# TASK
Count the lines below in which "with" appears, then give that number by itself.

====== DATA SHOWN ======

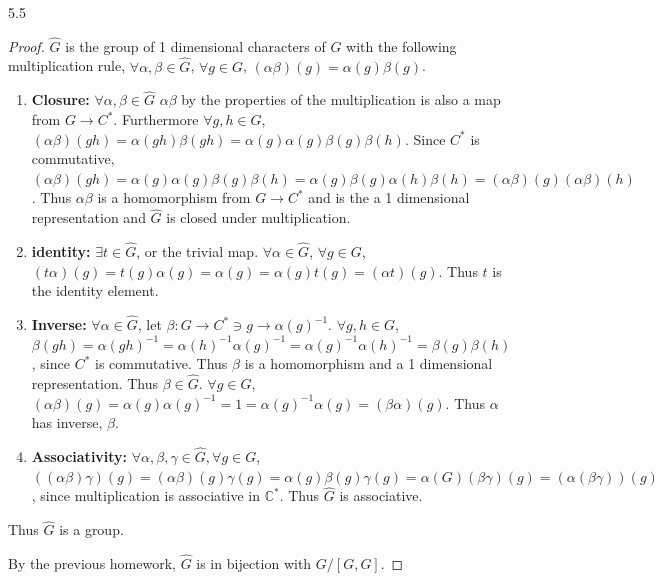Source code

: \documentclass{article}
\newcommand{\C}{\mathbb{C}}
\begin{document}
\begin{PROB}{5.5}\label{Problem 5.5.}
\end{PROB}
\begin{proof}
    $\widehat{G}$ is the group of 1 dimensional characters of $G$ with the following multiplication rule, $\forall \alpha, \beta \in \widehat{G}$, $\forall g \in G$, $(\alpha\beta)(g) = \alpha(g)\beta(g)$.
    
    \begin{enumerate}
        \item \textbf{Closure:} $\forall \alpha, \beta \in \widehat{G}$ $\alpha \beta$ by the properties of the multiplication is also a map from $G \to C^*$. Furthermore $\forall g, h \in G$, $(\alpha \beta)(g h) = \alpha(g h)\beta(g h) = \alpha(g)\alpha(g)\beta(g)\beta(h)$. Since $C^*$ is commutative, $(\alpha \beta)(g h)  = \alpha(g)\alpha(g)\beta(g)\beta(h) = \alpha(g)\beta(g) \alpha(h) \beta(h) = (\alpha \beta)(g) (\alpha \beta)(h)$. Thus $\alpha \beta$ is a homomorphism from $G \to C^*$ and is the a 1 dimensional representation and $\widehat{G}$ is closed under multiplication.
        \item \textbf{identity: } $\exists t \in \widehat{G}$, or the trivial map. $\forall \alpha \in \widehat{G}$, $\forall g \in G$, $(t \alpha)(g) = t(g) \alpha(g) = \alpha(g) = \alpha(g) t(g) = (\alpha t)(g)$. Thus $t$ is the identity element. 
        \item \textbf{Inverse: } $\forall \alpha \in \widehat{G}$, let $\beta: G \to C^* \ni g \to \alpha(g)^{-1}$. $\forall g, h  \in G$, $\beta(gh) = \alpha(gh)^{-1} = \alpha(h)^{-1} \alpha(g)^{-1} = \alpha(g)^{-1} \alpha(h)^{-1} = \beta(g) \beta(h)$, since $C^*$ is commutative. Thus $\beta$ is a homomorphism and a 1 dimensional representation. Thus $\beta \in \widehat{G}$. $\forall g \in G$, $(\alpha \beta)(g) = \alpha(g) \alpha(g)^{-1} = 1 = \alpha(g)^{-1} \alpha(g) = (\beta \alpha)(g)$. Thus $\alpha$ has inverse, $\beta$.
        \item \textbf{Associativity: } $\forall \alpha, \beta , \gamma \in \widehat{G}, \forall g \in G$, $((\alpha \beta) \gamma)(g) = (\alpha \beta)(g) \gamma(g) = \alpha(g) \beta(g) \gamma(g) = \alpha(G) (\beta \gamma)(g) = (\alpha (\beta \gamma))(g)$, since multiplication is associative in $\C^*$. Thus $\widehat{G}$ is associative.                      
    \end{enumerate}

    Thus $\widehat{G}$ is a group. 
    
    By the previous homework, $\widehat{G}$ is in bijection with $G / [G, G]$.


\end{proof}
\end{document}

======

# OUTPUT BELOW
2